My point is, educate yourself as much as possible. Buy the material needed specifically for your car and how to maintain it. Read them. Expand out with books on rebuilding engines, carbs, ignitions, transmissions, rear ends, etc. if you think you are going to be keeping the car long term. Visit a local machine shop a time or 2 to watch and learn. Join an organization - local or national. Visit car shows and cruise-ins and mingle - lot of us old geezers who enjoy explaining or telling stories. BS'ing with one of my customers from work and he was complaining about his girlfriend and working on his GTO. I stopped him right there and asked what year? He has an original '69 Judge RA III 4-speed he bought as a kid, '71 Judge with built RA IV engine, '65 GTO convert, a 1700HP turbo 1970 Trans-Am drag car, RA IV stuff, RA V heads, GM experimental blocks, and more. Showed me a collection of photos to back it all up and he invited me to his house to see it all. Would have never known if we had not gotten into conversation. 

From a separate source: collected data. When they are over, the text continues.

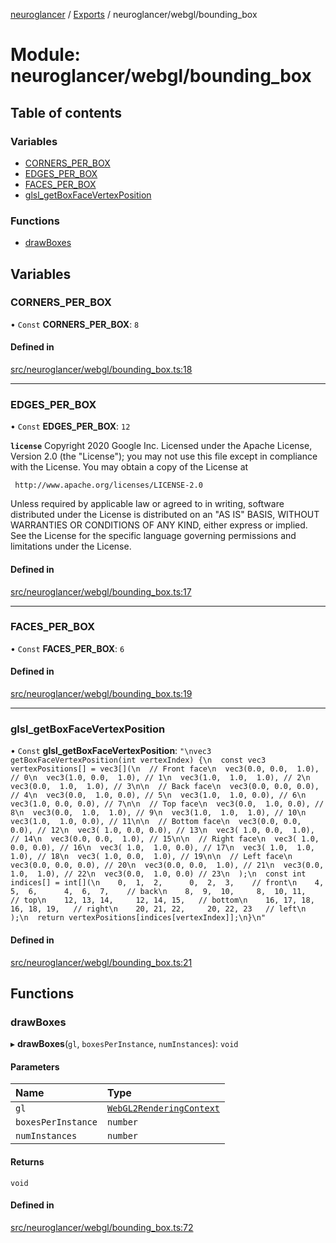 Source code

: [neuroglancer](../README.md) / [Exports](../modules.md) / neuroglancer/webgl/bounding\_box

# Module: neuroglancer/webgl/bounding\_box

## Table of contents

### Variables

- [CORNERS\_PER\_BOX](neuroglancer_webgl_bounding_box.md#corners_per_box)
- [EDGES\_PER\_BOX](neuroglancer_webgl_bounding_box.md#edges_per_box)
- [FACES\_PER\_BOX](neuroglancer_webgl_bounding_box.md#faces_per_box)
- [glsl\_getBoxFaceVertexPosition](neuroglancer_webgl_bounding_box.md#glsl_getboxfacevertexposition)

### Functions

- [drawBoxes](neuroglancer_webgl_bounding_box.md#drawboxes)

## Variables

### CORNERS\_PER\_BOX

• `Const` **CORNERS\_PER\_BOX**: ``8``

#### Defined in

[src/neuroglancer/webgl/bounding_box.ts:18](https://github.com/ActiveBrainAtlas2/neuroglancer/blob/034b457d/src/neuroglancer/webgl/bounding_box.ts#L18)

___

### EDGES\_PER\_BOX

• `Const` **EDGES\_PER\_BOX**: ``12``

**`license`**
Copyright 2020 Google Inc.
Licensed under the Apache License, Version 2.0 (the "License");
you may not use this file except in compliance with the License.
You may obtain a copy of the License at

     http://www.apache.org/licenses/LICENSE-2.0

Unless required by applicable law or agreed to in writing, software
distributed under the License is distributed on an "AS IS" BASIS,
WITHOUT WARRANTIES OR CONDITIONS OF ANY KIND, either express or implied.
See the License for the specific language governing permissions and
limitations under the License.

#### Defined in

[src/neuroglancer/webgl/bounding_box.ts:17](https://github.com/ActiveBrainAtlas2/neuroglancer/blob/034b457d/src/neuroglancer/webgl/bounding_box.ts#L17)

___

### FACES\_PER\_BOX

• `Const` **FACES\_PER\_BOX**: ``6``

#### Defined in

[src/neuroglancer/webgl/bounding_box.ts:19](https://github.com/ActiveBrainAtlas2/neuroglancer/blob/034b457d/src/neuroglancer/webgl/bounding_box.ts#L19)

___

### glsl\_getBoxFaceVertexPosition

• `Const` **glsl\_getBoxFaceVertexPosition**: ``"\nvec3 getBoxFaceVertexPosition(int vertexIndex) {\n  const vec3 vertexPositions[] = vec3[](\n  // Front face\n  vec3(0.0, 0.0,  1.0), // 0\n  vec3(1.0, 0.0,  1.0), // 1\n  vec3(1.0,  1.0,  1.0), // 2\n  vec3(0.0,  1.0,  1.0), // 3\n\n  // Back face\n  vec3(0.0, 0.0, 0.0), // 4\n  vec3(0.0,  1.0, 0.0), // 5\n  vec3(1.0,  1.0, 0.0), // 6\n  vec3(1.0, 0.0, 0.0), // 7\n\n  // Top face\n  vec3(0.0,  1.0, 0.0), // 8\n  vec3(0.0,  1.0,  1.0), // 9\n  vec3(1.0,  1.0,  1.0), // 10\n  vec3(1.0,  1.0, 0.0), // 11\n\n  // Bottom face\n  vec3(0.0, 0.0, 0.0), // 12\n  vec3( 1.0, 0.0, 0.0), // 13\n  vec3( 1.0, 0.0,  1.0), // 14\n  vec3(0.0, 0.0,  1.0), // 15\n\n  // Right face\n  vec3( 1.0, 0.0, 0.0), // 16\n  vec3( 1.0,  1.0, 0.0), // 17\n  vec3( 1.0,  1.0,  1.0), // 18\n  vec3( 1.0, 0.0,  1.0), // 19\n\n  // Left face\n  vec3(0.0, 0.0, 0.0), // 20\n  vec3(0.0, 0.0,  1.0), // 21\n  vec3(0.0,  1.0,  1.0), // 22\n  vec3(0.0,  1.0, 0.0) // 23\n  );\n  const int indices[] = int[](\n    0,  1,  2,      0,  2,  3,    // front\n    4,  5,  6,      4,  6,  7,    // back\n    8,  9,  10,     8,  10, 11,   // top\n    12, 13, 14,     12, 14, 15,   // bottom\n    16, 17, 18,     16, 18, 19,   // right\n    20, 21, 22,     20, 22, 23   // left\n  );\n  return vertexPositions[indices[vertexIndex]];\n}\n"``

#### Defined in

[src/neuroglancer/webgl/bounding_box.ts:21](https://github.com/ActiveBrainAtlas2/neuroglancer/blob/034b457d/src/neuroglancer/webgl/bounding_box.ts#L21)

## Functions

### drawBoxes

▸ **drawBoxes**(`gl`, `boxesPerInstance`, `numInstances`): `void`

#### Parameters

| Name | Type |
| :------ | :------ |
| `gl` | [`WebGL2RenderingContext`](main_module._internal_.md#webgl2renderingcontext) |
| `boxesPerInstance` | `number` |
| `numInstances` | `number` |

#### Returns

`void`

#### Defined in

[src/neuroglancer/webgl/bounding_box.ts:72](https://github.com/ActiveBrainAtlas2/neuroglancer/blob/034b457d/src/neuroglancer/webgl/bounding_box.ts#L72)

The more knowledge you have, the less chance you get the "dumb" mechanic and when you do, you recognize it quickly and pull him off your pride & joy and go looking for the "good" mechanic. These are our cars and you have to take charge of them as such or you will get raked over the coals and the person doing the raking will sleep easy at night because his pockets are lined with your money.


----------



## rob40999 (May 18, 2018)

*1968 gto oil leak*

To: PontiacJim

Thank you for the good advice. Be reading more manuals, and learning all about my 1968 GTO. Very fun ride to the golf course, and a evening meal on the beach. You all keep up the good work. 

I did take it to a car show here in Safety Harbor, FL. when they closed off
the main street. Learned a lot from all the other GTO owners. Lots of fun.
Got about 4 offers to sell it. I was really shocked. I guess I got a very rare matching numbers, and very clean car. I'm 66 years old, and looking to buy a big lot when I go. I'll be riding around in Heaven. LOL
Thank you all for the great advice Jim.
Bobby


----------